Friday, February 6, 2009

Dimock Odysseus and the Cattle of Helios

In his most excellent article entitled “The Name of Odysseus” (Hudson Review 1956), G.E. Dimock ostensibly treats the etymological roots of the name of Homer’s hero. Dimmock claims that the name comes from the Greek word “To odysseus” (odyssasthai in Greek)” which usually is said to mean “‘be wroth against,’ ‘hate,’” and is “connected with the Latin odisse.” (Dimock 52) The title, however is misleading as the article though only briefly dealing with the roots of the name is actually about the nature of pain. Dimock makes a remarkably profound statement about the nature of pain saying that
For Odysseus to choose to pursue the path of his painful identity as he did on
Circe’s beach, is to win power over and recognition from, that ambiguous
daughter of Sun, the life-giver, and Ocean, the all-engulfing. It is also
to accept pain as the only real basis of meaning in this life or the next. (61)

Essentially, Dimock claims, the story of Odysseus is a story about accepting the pain of being human in order to make a name for yourself; to leave the security of the womb of nonbeing and enter into that painful world of human identity;
Leaving Kalypso is very like leaving the perfect security and satisfaction of
the womb; but, as the Cyclops reminds us, the womb is after all a deadly
place. In the womb one has no identity, no existence worthy of a name.
(58)

Dimock is very correct in suggesting that “there is no human identity in other terms than pain” (63) and that “in a world without trouble love must be as little serious as the affair of Ares and Aphrodite.” (64) Indeed without the trials of suffering these glories seem meaningless and life seems tedious and dark. Men who avoid pain or succumb to its trials become, in a word, monsters. It is significant to note, therefore, that the threefold distinction of pain which Dimock makes has direct bearing on the episode of Odysseus’ men and the cattle of the sun. Dimock claims that
Teiresias implies three modes of pain: first, pain administered… (second) the
pain of the resisted impulse… and third to introduce the idea of trouble (or
pain) to those who, like the Phaeacians, are not sufficiently aware of it. (65)

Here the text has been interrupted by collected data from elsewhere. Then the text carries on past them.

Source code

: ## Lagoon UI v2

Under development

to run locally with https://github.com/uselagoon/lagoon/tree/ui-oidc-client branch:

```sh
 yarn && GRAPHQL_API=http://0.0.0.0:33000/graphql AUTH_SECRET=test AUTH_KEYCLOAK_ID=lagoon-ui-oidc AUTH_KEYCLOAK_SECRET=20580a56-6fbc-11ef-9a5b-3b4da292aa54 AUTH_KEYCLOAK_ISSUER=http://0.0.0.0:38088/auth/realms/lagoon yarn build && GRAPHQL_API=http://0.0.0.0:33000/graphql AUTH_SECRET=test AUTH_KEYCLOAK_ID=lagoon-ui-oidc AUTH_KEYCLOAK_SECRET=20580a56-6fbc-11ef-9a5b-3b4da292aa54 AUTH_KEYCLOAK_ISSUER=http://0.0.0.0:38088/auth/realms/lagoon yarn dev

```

The first two modes are the role of the student, the third that of the teacher; the undergraduate, the graduate student, and the professor, so to speak. Odysseus is successful in all three modes of pain. But because he endures the first and holds himself against the second he becomes a teacher or mentor of others, so to speak. His men do not. Because they refuse to endure the “resisted impulse” they fall victim to the monstrousness of oblivion. As Dimock points out “…the life of pain contemplated in the Odyssey is fruitful, not sadistic. The ultimate object is recognition and the sense of one’s own existence, not the pain itself.” (69) This recognition of our own existence, the Greeks held, was the very essence of the spiritual and educational life. Their phrase, gnothi seauton, or “know thyself”, was the distinguishing mark between men and non-men. Odysseus men, because they rejected pain for their own gustatorial satisfaction, become pigs, or worse than pigs, they become men who are pigs; and in such transformation they become monstrous and fit only for destruction.